Turns out the model gives even better accuracy with bigrams and trigrams included. But watch out! Checking the confusion matrices, we see that the model is now perfect on non-spam messages, but the error on spam messages has increased. This might not be what we want, so we have to be careful with interpreting our models!

confusion_matrix(y_val, preds.T, normalize=None)

array([[968,   2],
       [ 12, 133]])

confusion_matrix(y_val, preds.T, normalize="true")

array([[0.99793814, 0.00206186],
       [0.08275862, 0.91724138]])

Binarized version

You can also try the binarized version of the term document matrix (i.e. instead of frequencies we look at whether a word is present or not)

pre_preds = val_term_doc.sign() @ ratio.T + b
preds = pre_preds.T > 0
(preds == y_val).mean()

0.9874439461883409

Learning the parameters with logistic regression

Finally, you might try taking it to the next level and learning the parameters with a logistic regression instead of using the theoretical ones.

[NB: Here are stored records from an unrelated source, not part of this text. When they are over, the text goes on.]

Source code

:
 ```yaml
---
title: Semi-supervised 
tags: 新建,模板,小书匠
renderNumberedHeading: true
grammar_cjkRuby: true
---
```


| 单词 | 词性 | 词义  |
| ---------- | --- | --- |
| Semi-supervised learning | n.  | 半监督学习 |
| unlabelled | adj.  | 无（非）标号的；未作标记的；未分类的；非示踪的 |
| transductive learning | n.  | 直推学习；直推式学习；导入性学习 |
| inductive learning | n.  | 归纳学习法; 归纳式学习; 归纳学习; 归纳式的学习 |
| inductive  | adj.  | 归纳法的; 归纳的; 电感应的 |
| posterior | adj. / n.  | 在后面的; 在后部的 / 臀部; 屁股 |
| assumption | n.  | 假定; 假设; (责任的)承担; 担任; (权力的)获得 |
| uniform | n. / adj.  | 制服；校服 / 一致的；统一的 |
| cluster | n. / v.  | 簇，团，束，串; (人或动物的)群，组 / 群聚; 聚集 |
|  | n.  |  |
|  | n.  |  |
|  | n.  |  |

Check the parameters C for regularization and dual=True for when you term document matrix is much wider than it is tall.

m = LogisticRegression(C=1e1, dual=False)
m.fit(train_term_doc, y_train)
preds = m.predict(val_term_doc)
(preds == y_val).mean()

0.9811659192825112


# Binarized version
m = LogisticRegression(C=1e1, dual=False)
m.fit(train_term_doc.sign(), y_train)
preds = m.predict(val_term_doc.sign())
(preds == y_val).mean()

0.9802690582959641

Conclusion

We’ve managed to build a fast and considerably accurate naive Bayes model in just 10 lines of code. We’ve also discussed some ways for how it could be improved and adapted to your own problems, e.g. using n-grams, trying the binarized version or employing a logistic regression to learn the parameters.

It turns out that the best linear model that we can build (i.e. not involving RNNs or transformer) is actually a combination of naive Bayes and logistic regression, but that that is something for another time, although you can check this lesson from fast.ai if you want to find out more yourself.